Empty Gallery is pleased to present rEceNt WoRKS, Jutta Koether's first solo exhibition in Greater Asia.
For decades, Koether has pursued a practice which merges writing, painting, and performance in order to engage a reified art history on her own singular expressive terms. In her paintings, which also constitute a form of criticism, novel gestures emerge from a space of deep immersion into the aesthetic worlds and socio-cultural matrices attendant to particular artists. Creating through a movement of perpetual transmutation, she repurposes fragmentary elements drawn from canonical figures in order to generate a personal iconography which never seeks closure, but is instead defined by polyvocal openness and sense of parataxis. These charged borrowings and energetic re-makings-often conducted from a female point of view—reveal the mechanics of artistic performativity and self-commodification, as well as the submerged hierarchies of value implicit in our relationship to Art History. However, despite its critical valence, Koether's method manages a rare and crucial feat. Through the sheer depth of its existential commitment, it exceeds the nihilistic self-absorption and facile end-game posturing characteristic of much "critical painting", instead taking aim at the unresolved antinomy between sincerity and irony, romantic disclosure and critical distance.

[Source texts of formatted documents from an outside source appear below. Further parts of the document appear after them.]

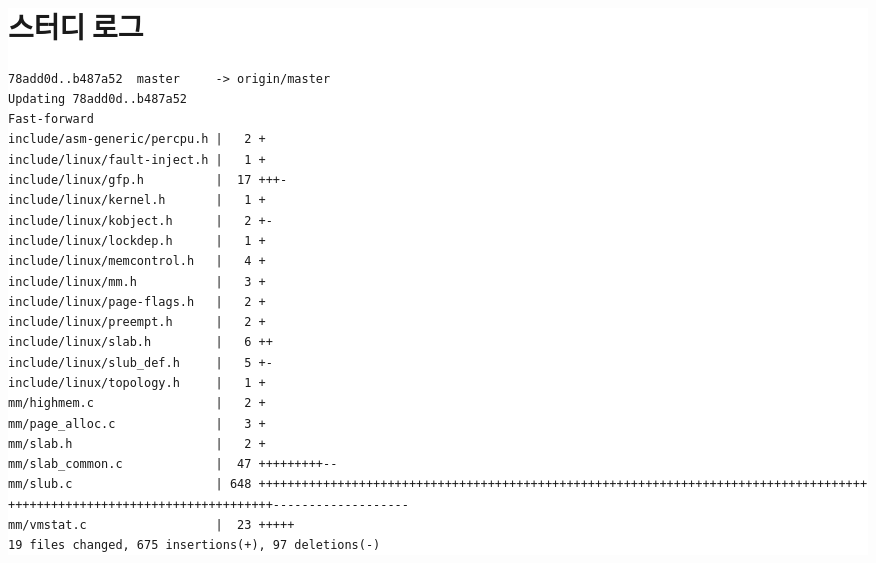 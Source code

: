 # 스터디 로그
```
78add0d..b487a52  master     -> origin/master
Updating 78add0d..b487a52
Fast-forward
include/asm-generic/percpu.h |   2 +
include/linux/fault-inject.h |   1 +
include/linux/gfp.h          |  17 +++-
include/linux/kernel.h       |   1 +
include/linux/kobject.h      |   2 +-
include/linux/lockdep.h      |   1 +
include/linux/memcontrol.h   |   4 +
include/linux/mm.h           |   3 +
include/linux/page-flags.h   |   2 +
include/linux/preempt.h      |   2 +
include/linux/slab.h         |   6 ++
include/linux/slub_def.h     |   5 +-
include/linux/topology.h     |   1 +
mm/highmem.c                 |   2 +
mm/page_alloc.c              |   3 +
mm/slab.h                    |   2 +
mm/slab_common.c             |  47 +++++++++--
mm/slub.c                    | 648 ++++++++++++++++++++++++++++++++++++++++++++++++++++++++++++++++++++++++++++++++++++++++++++++++++++++++++++++++++++++++++-------------------
mm/vmstat.c                  |  23 +++++
19 files changed, 675 insertions(+), 97 deletions(-)
```				

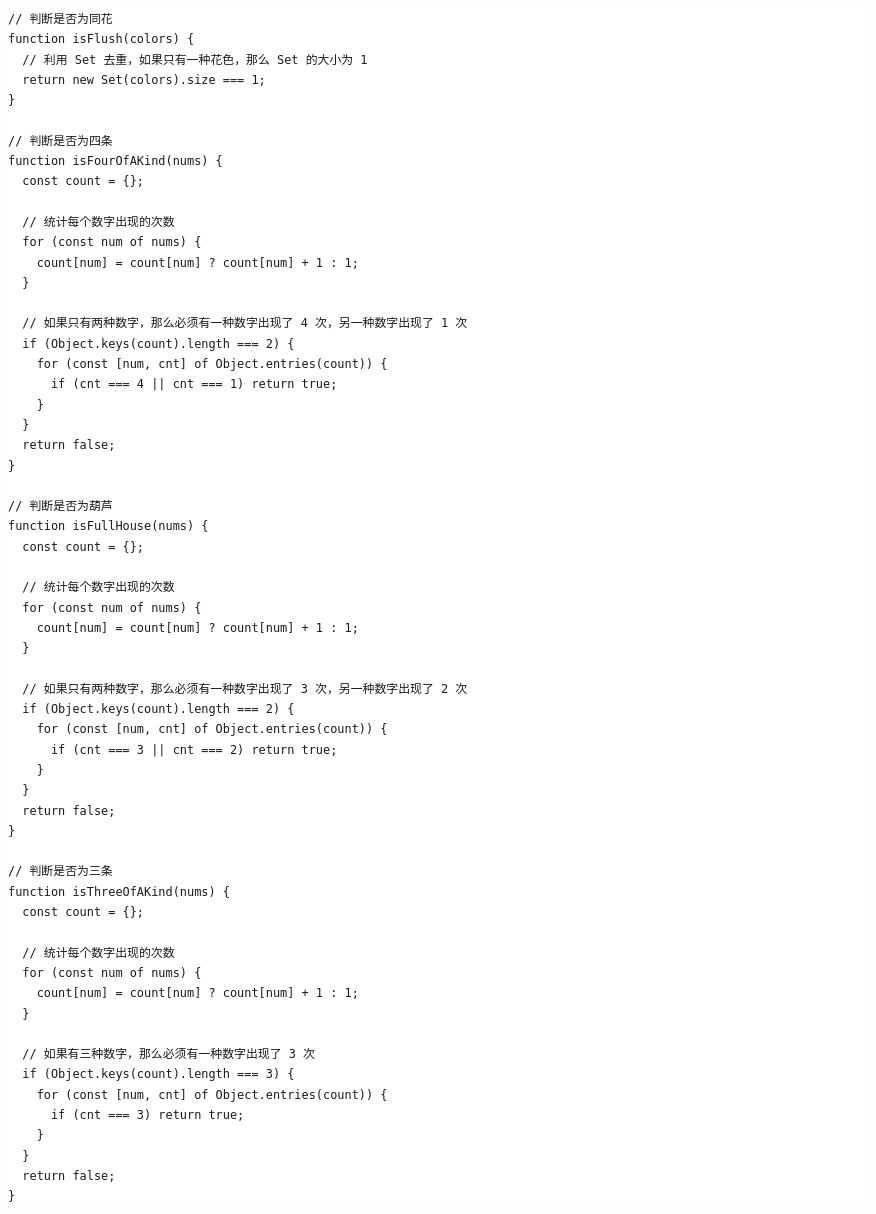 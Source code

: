     // 判断是否为同花
    function isFlush(colors) {
      // 利用 Set 去重，如果只有一种花色，那么 Set 的大小为 1
      return new Set(colors).size === 1;
    }
    
    // 判断是否为四条
    function isFourOfAKind(nums) {
      const count = {};
    
      // 统计每个数字出现的次数
      for (const num of nums) {
        count[num] = count[num] ? count[num] + 1 : 1;
      }
    
      // 如果只有两种数字，那么必须有一种数字出现了 4 次，另一种数字出现了 1 次
      if (Object.keys(count).length === 2) {
        for (const [num, cnt] of Object.entries(count)) {
          if (cnt === 4 || cnt === 1) return true;
        }
      }
      return false;
    }
    
    // 判断是否为葫芦
    function isFullHouse(nums) {
      const count = {};
    
      // 统计每个数字出现的次数
      for (const num of nums) {
        count[num] = count[num] ? count[num] + 1 : 1;
      }
    
      // 如果只有两种数字，那么必须有一种数字出现了 3 次，另一种数字出现了 2 次
      if (Object.keys(count).length === 2) {
        for (const [num, cnt] of Object.entries(count)) {
          if (cnt === 3 || cnt === 2) return true;
        }
      }
      return false;
    }
    
    // 判断是否为三条
    function isThreeOfAKind(nums) {
      const count = {};
    
      // 统计每个数字出现的次数
      for (const num of nums) {
        count[num] = count[num] ? count[num] + 1 : 1;
      }
    
      // 如果有三种数字，那么必须有一种数字出现了 3 次
      if (Object.keys(count).length === 3) {
        for (const [num, cnt] of Object.entries(count)) {
          if (cnt === 3) return true;
        }
      }
      return false;
    }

In rEceNt WoRkS, Koether has created a suite of interconnected paintings which respond to the provocation of Empty Gallery's unique spatial model. These new paintings primarily adopt the form of the triptych, conceptualizing each narrow panel as a physically separate but thematically interdependent monad. Within these shimmering fields of self-reference, we recognize a sprinkling of iconic forms-orbs and garlands, slashes and ribbons, fleshy flowers and gem-like portals. Past motifs and mannerisms jostle one another, creating new forms from the old-an unruly chorus of Koether-isms. Alternatingly dense and diaphanous, they contain unstable allusions to figures as varied as Alberto Giacometti, Emily Bronte, The Mustard Seed Garden Manual of Painting, and countless others.